**TASK DETAILS**
Under no circumstances alter the records; copy each one exactly.

-=-=-

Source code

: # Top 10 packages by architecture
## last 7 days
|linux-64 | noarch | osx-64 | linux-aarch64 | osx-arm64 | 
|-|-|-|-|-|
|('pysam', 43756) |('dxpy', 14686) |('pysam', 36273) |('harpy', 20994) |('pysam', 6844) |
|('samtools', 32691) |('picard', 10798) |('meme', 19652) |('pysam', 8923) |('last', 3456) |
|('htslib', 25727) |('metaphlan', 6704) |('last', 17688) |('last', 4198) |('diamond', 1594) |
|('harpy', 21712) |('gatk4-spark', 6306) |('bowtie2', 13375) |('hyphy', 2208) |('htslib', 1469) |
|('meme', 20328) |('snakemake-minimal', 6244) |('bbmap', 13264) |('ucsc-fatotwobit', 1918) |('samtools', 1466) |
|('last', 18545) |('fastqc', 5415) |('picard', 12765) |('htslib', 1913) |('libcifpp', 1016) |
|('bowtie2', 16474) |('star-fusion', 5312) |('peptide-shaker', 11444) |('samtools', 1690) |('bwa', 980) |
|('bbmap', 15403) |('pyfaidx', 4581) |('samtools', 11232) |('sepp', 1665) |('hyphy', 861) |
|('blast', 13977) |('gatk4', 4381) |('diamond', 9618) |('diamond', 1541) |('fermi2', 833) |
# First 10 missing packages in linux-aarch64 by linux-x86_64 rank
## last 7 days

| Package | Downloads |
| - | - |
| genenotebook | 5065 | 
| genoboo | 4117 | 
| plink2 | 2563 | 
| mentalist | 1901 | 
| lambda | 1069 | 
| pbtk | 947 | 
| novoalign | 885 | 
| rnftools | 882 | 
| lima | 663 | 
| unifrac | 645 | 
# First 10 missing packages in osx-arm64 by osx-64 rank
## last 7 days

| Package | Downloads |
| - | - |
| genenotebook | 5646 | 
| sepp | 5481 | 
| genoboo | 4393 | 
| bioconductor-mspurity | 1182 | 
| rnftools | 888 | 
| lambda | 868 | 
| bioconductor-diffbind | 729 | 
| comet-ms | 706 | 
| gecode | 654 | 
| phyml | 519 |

-=-=-

**COMPLETED TASK**
Source code

: # Top 10 packages by architecture
## last 7 days
|linux-64 | noarch | osx-64 | linux-aarch64 | osx-arm64 | 
|-|-|-|-|-|
|('pysam', 43756) |('dxpy', 14686) |('pysam', 36273) |('harpy', 20994) |('pysam', 6844) |
|('samtools', 32691) |('picard', 10798) |('meme', 19652) |('pysam', 8923) |('last', 3456) |
|('htslib', 25727) |('metaphlan', 6704) |('last', 17688) |('last', 4198) |('diamond', 1594) |
|('harpy', 21712) |('gatk4-spark', 6306) |('bowtie2', 13375) |('hyphy', 2208) |('htslib', 1469) |
|('meme', 20328) |('snakemake-minimal', 6244) |('bbmap', 13264) |('ucsc-fatotwobit', 1918) |('samtools', 1466) |
|('last', 18545) |('fastqc', 5415) |('picard', 12765) |('htslib', 1913) |('libcifpp', 1016) |
|('bowtie2', 16474) |('star-fusion', 5312) |('peptide-shaker', 11444) |('samtools', 1690) |('bwa', 980) |
|('bbmap', 15403) |('pyfaidx', 4581) |('samtools', 11232) |('sepp', 1665) |('hyphy', 861) |
|('blast', 13977) |('gatk4', 4381) |('diamond', 9618) |('diamond', 1541) |('fermi2', 833) |
# First 10 missing packages in linux-aarch64 by linux-x86_64 rank
## last 7 days

| Package | Downloads |
| - | - |
| genenotebook | 5065 | 
| genoboo | 4117 | 
| plink2 | 2563 | 
| mentalist | 1901 | 
| lambda | 1069 | 
| pbtk | 947 | 
| novoalign | 885 | 
| rnftools | 882 | 
| lima | 663 | 
| unifrac | 645 | 
# First 10 missing packages in osx-arm64 by osx-64 rank
## last 7 days

| Package | Downloads |
| - | - |
| genenotebook | 5646 | 
| sepp | 5481 | 
| genoboo | 4393 | 
| bioconductor-mspurity | 1182 | 
| rnftools | 888 | 
| lambda | 868 | 
| bioconductor-diffbind | 729 | 
| comet-ms | 706 | 
| gecode | 654 | 
| phyml | 519 |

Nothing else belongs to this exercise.